THE TASK: Search the material for "https" and copy each line in which it is found.

SOURCE INFORMATION:
- - - -

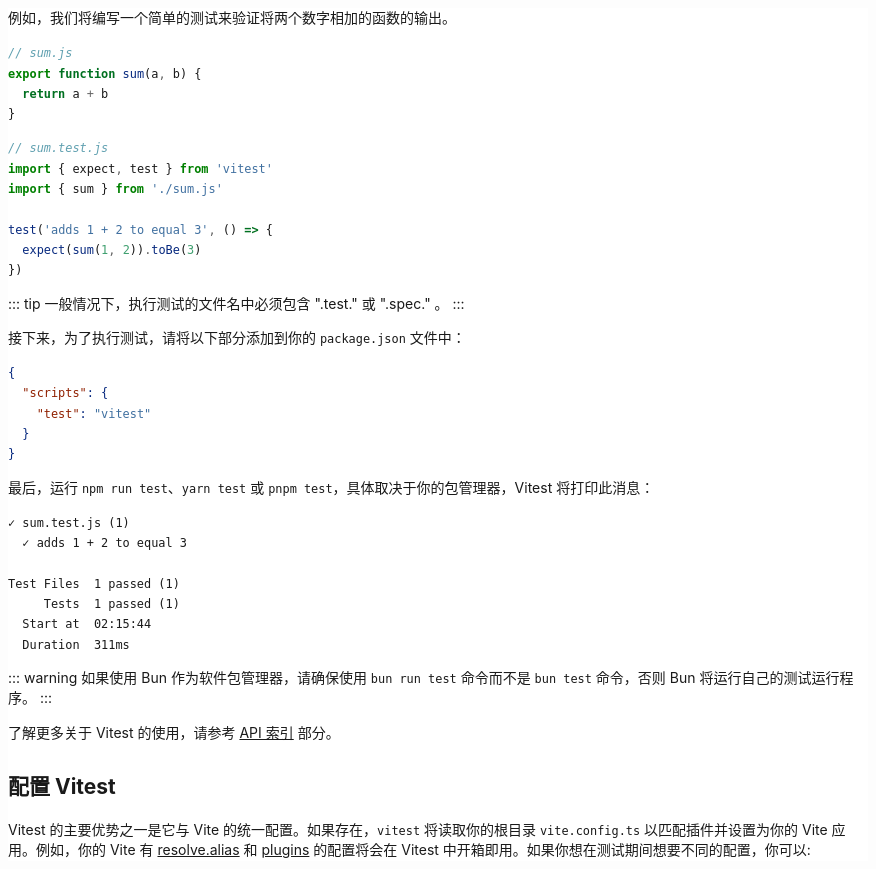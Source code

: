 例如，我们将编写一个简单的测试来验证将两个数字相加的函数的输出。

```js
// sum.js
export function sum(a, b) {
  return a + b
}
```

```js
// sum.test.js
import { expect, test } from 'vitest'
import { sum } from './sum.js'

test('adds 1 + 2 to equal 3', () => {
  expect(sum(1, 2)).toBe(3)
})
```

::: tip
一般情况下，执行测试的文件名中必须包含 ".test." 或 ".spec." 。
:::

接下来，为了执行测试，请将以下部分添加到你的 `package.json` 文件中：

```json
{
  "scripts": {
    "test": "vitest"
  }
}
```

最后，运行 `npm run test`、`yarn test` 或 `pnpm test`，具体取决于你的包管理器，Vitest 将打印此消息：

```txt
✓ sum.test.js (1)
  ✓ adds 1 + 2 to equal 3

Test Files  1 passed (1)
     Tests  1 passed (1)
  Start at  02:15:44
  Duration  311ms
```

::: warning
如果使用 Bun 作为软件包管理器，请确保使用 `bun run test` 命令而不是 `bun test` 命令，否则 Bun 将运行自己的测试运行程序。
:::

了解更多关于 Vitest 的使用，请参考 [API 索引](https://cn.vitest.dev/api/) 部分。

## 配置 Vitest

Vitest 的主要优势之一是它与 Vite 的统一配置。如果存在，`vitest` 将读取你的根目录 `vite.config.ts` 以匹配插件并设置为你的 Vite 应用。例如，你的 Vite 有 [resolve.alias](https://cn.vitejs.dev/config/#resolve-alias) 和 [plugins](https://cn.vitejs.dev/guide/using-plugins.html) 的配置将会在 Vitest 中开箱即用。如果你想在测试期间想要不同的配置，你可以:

- - - -

ANSWER BELOW:
了解更多关于 Vitest 的使用，请参考 [API 索引](https://cn.vitest.dev/api/) 部分。
Vitest 的主要优势之一是它与 Vite 的统一配置。如果存在，`vitest` 将读取你的根目录 `vite.config.ts` 以匹配插件并设置为你的 Vite 应用。例如，你的 Vite 有 [resolve.alias](https://cn.vitejs.dev/config/#resolve-alias) 和 [plugins](https://cn.vitejs.dev/guide/using-plugins.html) 的配置将会在 Vitest 中开箱即用。如果你想在测试期间想要不同的配置，你可以:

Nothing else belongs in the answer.